These days, a large number of investors in the energy industry are overly focused on the natural gas boom in the United States. A plummet in gas prices is altering the strategies of firms with operations focused on domestic exploration and production activities. In this environment, balance across a number of geographies is looking like a smart strategy, and happens to be one employed by Apache Corp (NYSE:APA).
Apache seeks to balance its portfolio of energy assets and diversify its risk by geography, a mix of oil and natural gas producing properties, and reserve life. It has a solid track record of acquiring existing exploration and production properties and exploiting them to their fullest production potential. It has been active so far this year. In January, it announced the $439 million purchase of a 49% interest in an ammonia fertilizer plant in Australia and a multi-billion purchase of private firm Cordillera Energy Partners and its Central Anadarko basin. Past purchases have been from energy giant Exxon Mobil (NYSE:XOM) and BP (NYSE:BP)

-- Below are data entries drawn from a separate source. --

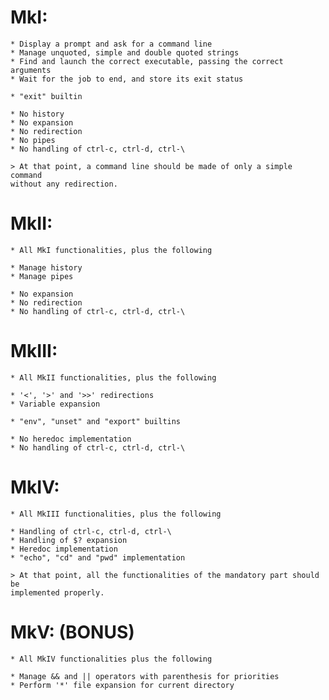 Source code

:# MkI:

	* Display a prompt and ask for a command line
	* Manage unquoted, simple and double quoted strings
	* Find and launch the correct executable, passing the correct arguments
	* Wait for the job to end, and store its exit status

	* "exit" builtin

	* No history
	* No expansion
	* No redirection
	* No pipes
	* No handling of ctrl-c, ctrl-d, ctrl-\

	> At that point, a command line should be made of only a simple command
	without any redirection.

# MkII:

	* All MkI functionalities, plus the following

	* Manage history
	* Manage pipes

	* No expansion
	* No redirection
	* No handling of ctrl-c, ctrl-d, ctrl-\

# MkIII:

	* All MkII functionalities, plus the following

	* '<', '>' and '>>' redirections
	* Variable expansion

	* "env", "unset" and "export" builtins

	* No heredoc implementation
	* No handling of ctrl-c, ctrl-d, ctrl-\

# MkIV:

	* All MkIII functionalities, plus the following

	* Handling of ctrl-c, ctrl-d, ctrl-\
	* Handling of $? expansion
	* Heredoc implementation
	* "echo", "cd" and "pwd" implementation

	> At that point, all the functionalities of the mandatory part should be
	implemented properly.

# MkV:	(BONUS)

	* All MkIV functionalities plus the following

	* Manage && and || operators with parenthesis for priorities
	* Perform '*' file expansion for current directory
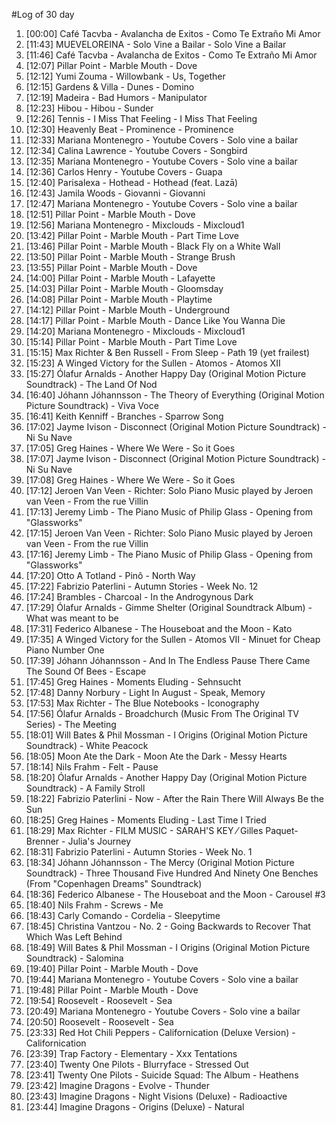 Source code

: #Log of 30 day

1. [00:00] Café Tacvba - Avalancha de Exitos - Como Te Extraño Mi Amor
1. [11:43] MUEVELOREINA - Solo Vine a Bailar - Solo Vine a Bailar
1. [11:46] Café Tacvba - Avalancha de Exitos - Como Te Extraño Mi Amor
1. [12:07] Pillar Point - Marble Mouth - Dove
1. [12:12] Yumi Zouma - Willowbank - Us, Together
1. [12:15] Gardens & Villa - Dunes - Domino
1. [12:19] Madeira - Bad Humors - Manipulator
1. [12:23] Hibou - Hibou - Sunder
1. [12:26] Tennis - I Miss That Feeling - I Miss That Feeling
1. [12:30] Heavenly Beat - Prominence - Prominence
1. [12:33] Mariana Montenegro - Youtube Covers - Solo vine a bailar
1. [12:34] Calina Lawrence - Youtube Covers - Songbird
1. [12:35] Mariana Montenegro - Youtube Covers - Solo vine a bailar
1. [12:36] Carlos Henry - Youtube Covers - Guapa
1. [12:40] Parisalexa - Hothead - Hothead (feat. Lazā)
1. [12:43] Jamila Woods - Giovanni - Giovanni
1. [12:47] Mariana Montenegro - Youtube Covers - Solo vine a bailar
1. [12:51] Pillar Point - Marble Mouth - Dove
1. [12:56] Mariana Montenegro - Mixclouds - Mixcloud1
1. [13:42] Pillar Point - Marble Mouth - Part Time Love
1. [13:46] Pillar Point - Marble Mouth - Black Fly on a White Wall
1. [13:50] Pillar Point - Marble Mouth - Strange Brush
1. [13:55] Pillar Point - Marble Mouth - Dove
1. [14:00] Pillar Point - Marble Mouth - Lafayette
1. [14:03] Pillar Point - Marble Mouth - Gloomsday
1. [14:08] Pillar Point - Marble Mouth - Playtime
1. [14:12] Pillar Point - Marble Mouth - Underground
1. [14:17] Pillar Point - Marble Mouth - Dance Like You Wanna Die
1. [14:20] Mariana Montenegro - Mixclouds - Mixcloud1
1. [15:14] Pillar Point - Marble Mouth - Part Time Love
1. [15:15] Max Richter & Ben Russell - From Sleep - Path 19 (yet frailest)
1. [15:23] A Winged Victory for the Sullen - Atomos - Atomos XII
1. [15:27] Ólafur Arnalds - Another Happy Day (Original Motion Picture Soundtrack) - The Land Of Nod
1. [16:40] Jóhann Jóhannsson - The Theory of Everything (Original Motion Picture Soundtrack) - Viva Voce
1. [16:41] Keith Kenniff - Branches - Sparrow Song
1. [17:02] Jayme Ivison - Disconnect (Original Motion Picture Soundtrack) - Ni Su Nave
1. [17:05] Greg Haines - Where We Were - So it Goes
1. [17:07] Jayme Ivison - Disconnect (Original Motion Picture Soundtrack) - Ni Su Nave
1. [17:08] Greg Haines - Where We Were - So it Goes
1. [17:12] Jeroen Van Veen - Richter: Solo Piano Music played by Jeroen van Veen - From the rue Villin
1. [17:13] Jeremy Limb - The Piano Music of Philip Glass - Opening from "Glassworks"
1. [17:15] Jeroen Van Veen - Richter: Solo Piano Music played by Jeroen van Veen - From the rue Villin
1. [17:16] Jeremy Limb - The Piano Music of Philip Glass - Opening from "Glassworks"
1. [17:20] Otto A Totland - Pinô - North Way
1. [17:22] Fabrizio Paterlini - Autumn Stories - Week No. 12
1. [17:24] Brambles - Charcoal - In the Androgynous Dark
1. [17:29] Ólafur Arnalds - Gimme Shelter (Original Soundtrack Album) - What was meant to be
1. [17:31] Federico Albanese - The Houseboat and the Moon - Kato
1. [17:35] A Winged Victory for the Sullen - Atomos VII - Minuet for Cheap Piano Number One
1. [17:39] Jóhann Jóhannsson - And In The Endless Pause There Came The Sound Of Bees - Escape
1. [17:45] Greg Haines - Moments Eluding - Sehnsucht
1. [17:48] Danny Norbury - Light In August - Speak, Memory
1. [17:53] Max Richter - The Blue Notebooks - Iconography
1. [17:56] Ólafur Arnalds - Broadchurch (Music From The Original TV Series) - The Meeting
1. [18:01] Will Bates & Phil Mossman - I Origins (Original Motion Picture Soundtrack) - White Peacock
1. [18:05] Moon Ate the Dark - Moon Ate the Dark - Messy Hearts
1. [18:14] Nils Frahm - Felt - Pause
1. [18:20] Ólafur Arnalds - Another Happy Day (Original Motion Picture Soundtrack) - A Family Stroll
1. [18:22] Fabrizio Paterlini - Now - After the Rain There Will Always Be the Sun
1. [18:25] Greg Haines - Moments Eluding - Last Time I Tried
1. [18:29] Max Richter - FILM MUSIC - SARAH'S KEY ⁄ Gilles Paquet-Brenner - Julia's Journey
1. [18:31] Fabrizio Paterlini - Autumn Stories - Week No. 1
1. [18:34] Jóhann Jóhannsson - The Mercy (Original Motion Picture Soundtrack) - Three Thousand Five Hundred And Ninety One Benches (From "Copenhagen Dreams" Soundtrack)
1. [18:36] Federico Albanese - The Houseboat and the Moon - Carousel #3
1. [18:40] Nils Frahm - Screws - Me
1. [18:43] Carly Comando - Cordelia - Sleepytime
1. [18:45] Christina Vantzou - No. 2 - Going Backwards to Recover That Which Was Left Behind
1. [18:49] Will Bates & Phil Mossman - I Origins (Original Motion Picture Soundtrack) - Salomina
1. [19:40] Pillar Point - Marble Mouth - Dove
1. [19:44] Mariana Montenegro - Youtube Covers - Solo vine a bailar
1. [19:48] Pillar Point - Marble Mouth - Dove
1. [19:54] Roosevelt - Roosevelt - Sea
1. [20:49] Mariana Montenegro - Youtube Covers - Solo vine a bailar
1. [20:50] Roosevelt - Roosevelt - Sea
1. [23:33] Red Hot Chili Peppers - Californication (Deluxe Version) - Californication
1. [23:39] Trap Factory - Elementary - Xxx Tentations
1. [23:40] Twenty One Pilots - Blurryface - Stressed Out
1. [23:41] Twenty One Pilots - Suicide Squad: The Album - Heathens
1. [23:42] Imagine Dragons - Evolve - Thunder
1. [23:43] Imagine Dragons - Night Visions (Deluxe) - Radioactive
1. [23:44] Imagine Dragons - Origins (Deluxe) - Natural
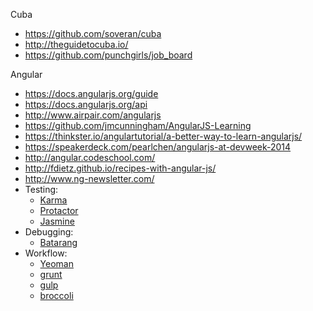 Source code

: Cuba
- https://github.com/soveran/cuba
- http://theguidetocuba.io/
- https://github.com/punchgirls/job_board

Angular
- https://docs.angularjs.org/guide
- https://docs.angularjs.org/api
- http://www.airpair.com/angularjs
- https://github.com/jmcunningham/AngularJS-Learning
- https://thinkster.io/angulartutorial/a-better-way-to-learn-angularjs/
- https://speakerdeck.com/pearlchen/angularjs-at-devweek-2014
- http://angular.codeschool.com/
- http://fdietz.github.io/recipes-with-angular-js/
- http://www.ng-newsletter.com/
- Testing:
  - [Karma](http://karma-runner.github.io/)
  - [Protactor](https://github.com/angular/protractor)
  - [Jasmine](http://jasmine.github.io/)
- Debugging:
  - [Batarang](https://chrome.google.com/webstore/detail/angularjs-batarang/ighdmehidhipcmcojjgiloacoafjmpfk)
- Workflow:
  - [Yeoman](http://yeoman.io/)
  - [grunt](http://gruntjs.com/)
  - [gulp](http://gulpjs.com/)
  - [broccoli](https://github.com/broccolijs/broccoli)


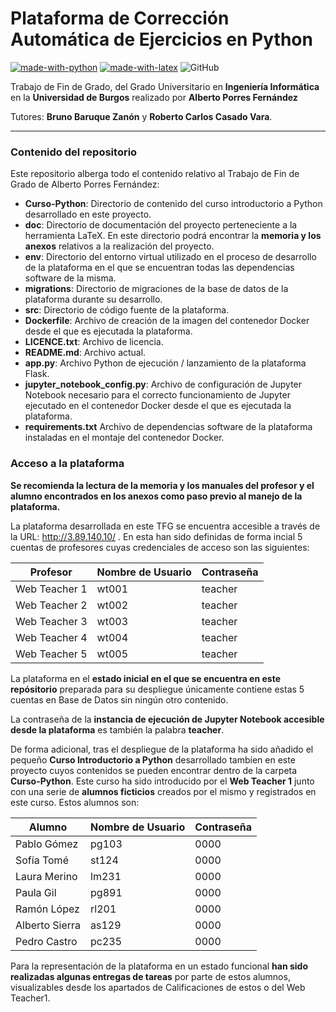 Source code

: Plataforma de Corrección Automática de Ejercicios en Python
=

[![made-with-python](https://img.shields.io/badge/Coded%20with-Python-21496b.svg?style=flat-square)](https://www.python.org/)
[![made-with-latex](https://img.shields.io/badge/Documented%20with-LaTeX-4c9843.svg?style=flat-square)](https://www.latex-project.org/) ![GitHub](https://img.shields.io/github/license/AlbertoPorres/autograder-python?style=flat-square) 

Trabajo de Fin de Grado, del Grado Universitario en **Ingeniería Informática** en la **Universidad de Burgos** realizado por **Alberto Porres Fernández**

Tutores: **Bruno Baruque Zanón** y **Roberto Carlos Casado Vara**.

---
### Contenido del repositorio
Este repositorio alberga todo el contenido relativo al Trabajo de Fin de Grado de Alberto Porres Fernández:

* **Curso-Python**: Directorio de contenido del curso introductorio a Python desarrollado en este proyecto.
* **doc**: Directorio de documentación del proyecto perteneciente a la herramienta LaTeX. En este directorio podrá encontrar la **memoria y los anexos** relativos a la realización del proyecto.
* **env**: Directorio del entorno virtual utilizado en el proceso de desarrollo de la plataforma en el que se encuentran todas las dependencias software de la misma.
* **migrations**: Directorio de migraciones de la base de datos de la plataforma durante su desarrollo.
* **src**: Directorio de código fuente de la plataforma.
* **Dockerfile**: Archivo de creación de la imagen del contenedor Docker desde el que es ejecutada la plataforma.
* **LICENCE.txt**: Archivo de licencia.
* **README.md**: Archivo actual.
* **app.py**: Archivo Python de ejecución / lanzamiento de la plataforma Flask.
* **jupyter_notebook_config.py**: Archivo de configuración de Jupyter Notebook necesario para el correcto funcionamiento de Jupyter ejecutado en el contenedor Docker desde el que es ejecutada la plataforma.
* **requirements.txt** Archivo de dependencias software de la plataforma instaladas en el montaje del contenedor Docker.

### Acceso a la plataforma
**Se recomienda la lectura de la memoria y los manuales del profesor y el alumno encontrados en los anexos como paso previo al manejo de la plataforma.**

La plataforma desarrollada en este TFG se encuentra accesible a través de la URL: http://3.89.140.10/ .
En esta han sido definidas de forma incial 5 cuentas de profesores cuyas credenciales de acceso son las siguientes:

| Profesor          | Nombre de Usuario    | Contraseña  |
|-------------------|----------------------|-------------|
| Web Teacher 1     | wt001                | teacher     |
| Web Teacher 2     | wt002                | teacher     |
| Web Teacher 3     | wt003                | teacher     |
| Web Teacher 4     | wt004                | teacher     |
| Web Teacher 5     | wt005                | teacher     |

La plataforma en el **estado inicial en el que se encuentra en este repósitorio** preparada para su despliegue únicamente contiene estas 5 cuentas en Base de Datos sin ningún otro contenido.

La contraseña de la **instancia de ejecución de Jupyter Notebook accesible desde la plataforma** es también la palabra **teacher**.

De forma adicional, tras el despliegue de la plataforma ha sido añadido el pequeño **Curso Introductorio a Python** desarrollado tambíen en este proyecto cuyos contenidos se pueden encontrar dentro de la carpeta **Curso-Python**. Este curso ha sido introducido por el **Web Teacher 1** junto con una serie de **alumnos ficticios** creados por el mismo y registrados en este curso. Estos alumnos son:

| Alumno            | Nombre de Usuario    | Contraseña  |
|-------------------|----------------------|-------------|
| Pablo Gómez     | pg103                | 0000     |
| Sofía Tomé     | st124              | 0000     |
| Laura Merino     | lm231                | 0000     |
| Paula Gil     | pg891                | 0000     |
| Ramón López    | rl201                | 0000     |
| Alberto Sierra     | as129                | 0000     |
| Pedro Castro     | pc235                | 0000     |

Para la representación de la plataforma en un estado funcional **han sido realizadas algunas entregas de tareas** por parte de estos alumnos, visualizables desde los apartados de Calificaciones de estos o del Web Teacher1.
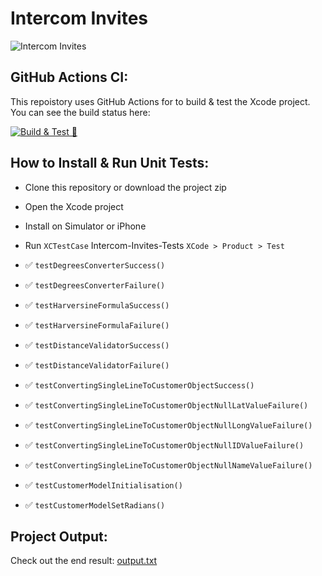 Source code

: # Intercom Invites

![Intercom Invites](https://github.com/danielfarrell-transact/Intercom-Invites/blob/main/Intercom-Invites.png)

## GitHub Actions CI:

This repoistory uses GitHub Actions for to build & test the Xcode project. You can see the build status here:

[![Build & Test 🚀](https://github.com/danielfarrell-transact/Intercom-Invites/actions/workflows/build-test.yml/badge.svg)](https://github.com/danielfarrell-transact/Intercom-Invites/actions/workflows/build-test.yml)

## How to Install & Run Unit Tests:

* Clone this repository or download the project zip
- Open the Xcode project
- Install on Simulator or iPhone
- Run `XCTestCase` Intercom-Invites-Tests `XCode > Product > Test`

- :white_check_mark: `testDegreesConverterSuccess()`
- :white_check_mark: `testDegreesConverterFailure()`
- :white_check_mark: `testHarversineFormulaSuccess()`
- :white_check_mark: `testHarversineFormulaFailure()`
- :white_check_mark: `testDistanceValidatorSuccess()`
- :white_check_mark: `testDistanceValidatorFailure()`
- :white_check_mark: `testConvertingSingleLineToCustomerObjectSuccess()`
- :white_check_mark: `testConvertingSingleLineToCustomerObjectNullLatValueFailure()`
- :white_check_mark: `testConvertingSingleLineToCustomerObjectNullLongValueFailure()`
- :white_check_mark: `testConvertingSingleLineToCustomerObjectNullIDValueFailure()`
- :white_check_mark: `testConvertingSingleLineToCustomerObjectNullNameValueFailure()`
- :white_check_mark: `testCustomerModelInitialisation()`
- :white_check_mark: `testCustomerModelSetRadians()`

## Project Output:

Check out the end result: [output.txt](https://github.com/danfar93/Intercom-Project/blob/master/output.txt)
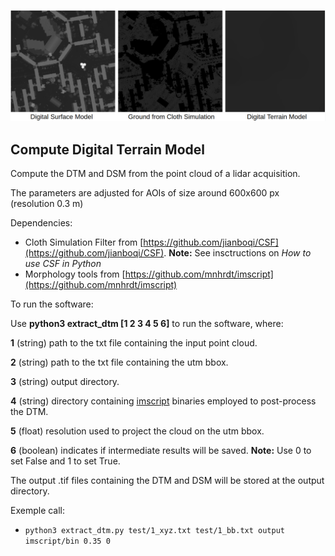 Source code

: ![exemple](figure.png)


## Compute Digital Terrain Model

Compute the DTM and DSM from the point cloud of a lidar acquisition.

The parameters are adjusted for AOIs of size around 600x600 px (resolution 0.3 m)

Dependencies:

- Cloth Simulation Filter from [https://github.com/jianboqi/CSF](https://github.com/jianboqi/CSF). **Note:** See insctructions on _How to use CSF in Python_
- Morphology tools from [https://github.com/mnhrdt/imscript](https://github.com/mnhrdt/imscript)

To run the software:

Use **python3 extract_dtm [1 2 3 4 5 6]** to run the software, where:

**1** (string) path to the txt file containing the input point cloud.

**2** (string) path to the txt file containing the utm bbox.

**3** (string) output directory.

**4** (string) directory containing [imscript](https://github.com/mnhrdt/imscript) binaries employed to post-process the DTM.

**5** (float) resolution used to project the cloud on the utm bbox.

**6** (boolean) indicates if intermediate results will be saved. **Note:** Use 0 to set False and 1 to set True.

The output .tif files containing the DTM and DSM will be stored at the output directory.

Exemple call:

- `python3 extract_dtm.py test/1_xyz.txt test/1_bb.txt output imscript/bin 0.35 0`
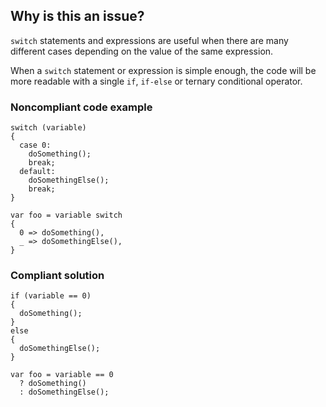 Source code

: ## Why is this an issue?

`switch` statements and expressions are useful when there are many different cases depending on the value of the same expression.

When a `switch` statement or expression is simple enough, the code will be more readable with a single `if`,
`if-else` or ternary conditional operator.

### Noncompliant code example

    switch (variable)
    {
      case 0:
        doSomething();
        break;
      default:
        doSomethingElse();
        break;
    }
    
    var foo = variable switch
    {
      0 => doSomething(),
      _ => doSomethingElse(),
    }

### Compliant solution

    if (variable == 0)
    {
      doSomething();
    }
    else
    {
      doSomethingElse();
    }
    
    var foo = variable == 0
      ? doSomething()
      : doSomethingElse(); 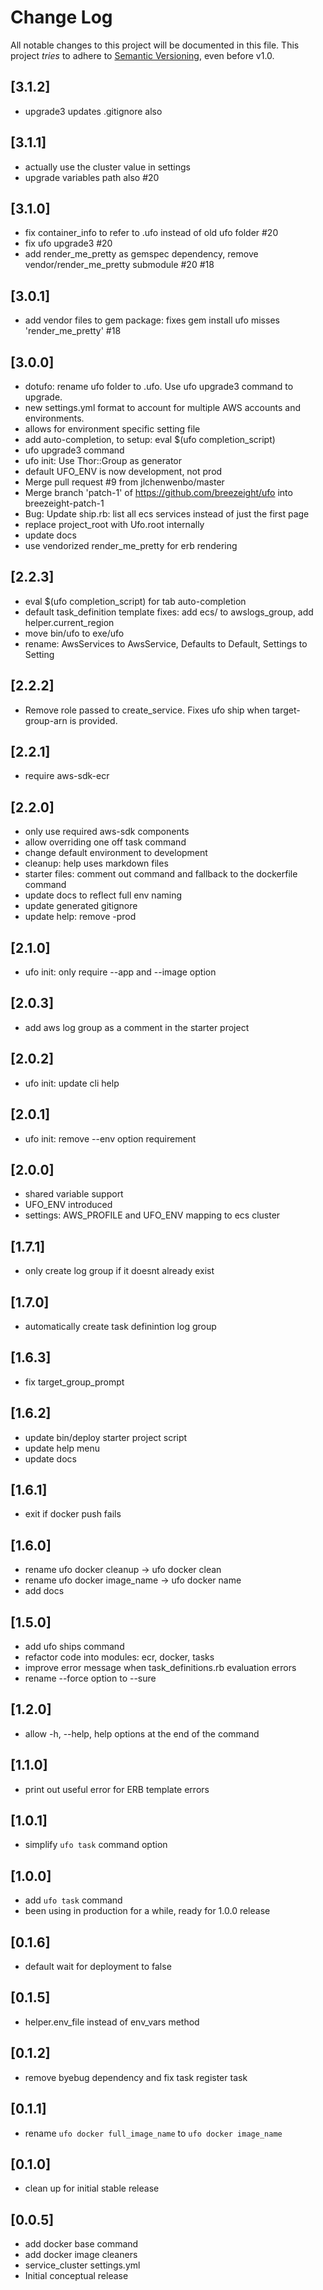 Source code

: # Change Log

All notable changes to this project will be documented in this file.
This project *tries* to adhere to [Semantic Versioning](http://semver.org/), even before v1.0.

## [3.1.2]
- upgrade3 updates .gitignore also

## [3.1.1]
- actually use the cluster value in settings
- upgrade variables path also #20

## [3.1.0]
- fix container_info to refer to .ufo instead of old ufo folder  #20
- fix ufo upgrade3 #20
- add render_me_pretty as gemspec dependency, remove vendor/render_me_pretty submodule #20 #18

## [3.0.1]
- add vendor files to gem package: fixes gem install ufo misses 'render_me_pretty' #18

## [3.0.0]
- dotufo: rename ufo folder to .ufo. Use ufo upgrade3 command to upgrade.
- new settings.yml format to account for multiple AWS accounts and environments.
- allows for environment specific setting file
- add auto-completion, to setup: eval $(ufo completion_script)
- ufo upgrade3 command
- ufo init: Use Thor::Group as generator
- default UFO_ENV is now development, not prod
- Merge pull request #9 from jlchenwenbo/master
- Merge branch 'patch-1' of https://github.com/breezeight/ufo into breezeight-patch-1
- Bug: Update ship.rb: list all ecs services instead of just the first page
- replace project_root with Ufo.root internally
- update docs
- use vendorized render_me_pretty for erb rendering

## [2.2.3]
- eval $(ufo completion_script) for tab auto-completion
- default task_definition template fixes: add ecs/ to awslogs_group, add helper.current_region
- move bin/ufo to exe/ufo
- rename: AwsServices to AwsService, Defaults to Default, Settings to Setting

## [2.2.2]
- Remove role passed to create_service. Fixes ufo ship when target-group-arn is provided.

## [2.2.1]
- require aws-sdk-ecr

## [2.2.0]
- only use required aws-sdk components
- allow overriding one off task command
- change default environment to development
- cleanup: help uses markdown files
- starter files: comment out command and fallback to the dockerfile command
- update docs to reflect full env naming
- update generated gitignore
- update help: remove -prod

## [2.1.0]
* ufo init: only require --app and --image option

## [2.0.3]
* add aws log group as a comment in the starter project

## [2.0.2]
* ufo init: update cli help

## [2.0.1]
* ufo init: remove --env option requirement

## [2.0.0]
* shared variable support
* UFO_ENV introduced
* settings: AWS_PROFILE and UFO_ENV mapping to ecs cluster

## [1.7.1]
* only create log group if it doesnt already exist

## [1.7.0]
* automatically create task definintion log group

## [1.6.3]
* fix target_group_prompt

## [1.6.2]
* update bin/deploy starter project script
* update help menu
* update docs

## [1.6.1]
* exit if docker push fails

## [1.6.0]
* rename ufo docker cleanup -> ufo docker clean
* rename ufo docker image_name -> ufo docker name
* add docs

## [1.5.0]
* add ufo ships command
* refactor code into modules: ecr, docker, tasks
* improve error message when task_definitions.rb evaluation errors
* rename --force option to --sure

## [1.2.0]

* allow -h, --help, help options at the end of the command

## [1.1.0]

* print out useful error for ERB template errors

## [1.0.1]

* simplify `ufo task` command option

## [1.0.0]

* add `ufo task` command
* been using in production for a while, ready for 1.0.0 release

## [0.1.6]

* default wait for deployment to false

## [0.1.5]

* helper.env_file instead of env_vars method

## [0.1.2]

* remove byebug dependency and fix task register task

## [0.1.1]

- rename `ufo docker full_image_name` to `ufo docker image_name`

## [0.1.0]

- clean up for initial stable release

## [0.0.5]

- add docker base command
- add docker image cleaners
- service_cluster settings.yml
- Initial conceptual release


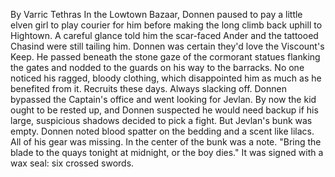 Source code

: By Varric Tethras
In the Lowtown Bazaar, Donnen paused to pay a little elven girl to play courier for him before making the long climb back uphill to Hightown. A careful glance told him the scar-faced Ander and the tattooed Chasind were still tailing him.
Donnen was certain they'd love the Viscount's Keep.
He passed beneath the stone gaze of the cormorant statues flanking the gates and nodded to the guards on his way to the barracks. No one noticed his ragged, bloody clothing, which disappointed him as much as he benefited from it. Recruits these days. Always slacking off.
Donnen bypassed the Captain's office and went looking for Jevlan. By now the kid ought to be rested up, and Donnen suspected he would need backup if his large, suspicious shadows decided to pick a fight.
But Jevlan's bunk was empty.
Donnen noted blood spatter on the bedding and a scent like lilacs. All of his gear was missing. In the center of the bunk was a note.
"Bring the blade to the quays tonight at midnight, or the boy dies."
It was signed with a wax seal: six crossed swords.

During its first quarter, Apache touted the fact that its “diverse portfolio of worldwide assets enabled the company to post strong financial results despite low North American natural gas prices.” During the quarter, revenue increased 15.6% to $4.5 billion. Reported net income fell more than 30% to $778 million, or $2 per diluted share, but estimated that earnings would have come in closer to $3 per share, or a dime ahead of 2011′s first quarter when backing out charges to lower the value of natural gas properties in Canada.
Outlook and Valuation
For the full year, analysts project total revenue growth north of 9% and total revenues just shy of $18.5 billion. The average earnings estimate currently stands at $12.12 per share. For 2013, revenue growth is projected to be slightly stronger at 10% for total sales north of $20 billion and earnings are pegged at $13.32 per share. This represents forward P/E of 6.8 and 6.2, respectively.
The Bottom Line
Apache’s forward P/E ratios are well below both the industry and market averages that are closer to the mid-teens. Such a discount looks unwarranted given Apache’s solid track record and conservative management team. In contrast, Chesapeake Energy (NYSE:CHK), which remains concentrated on domestic natural gas activity, is garnering outsized attention lately and suffering along with low natural gas prices. The same can be said for Devon Energy (NYSE:DVN). But Apache is just as cheap on and earnings basis and has a diversified revenue stream that can’t be hit by depressed energy prices in one certain region of the world.
At the time of writing, Ryan C. Fuhrmann did not own shares in any of the companies mentioned in this article.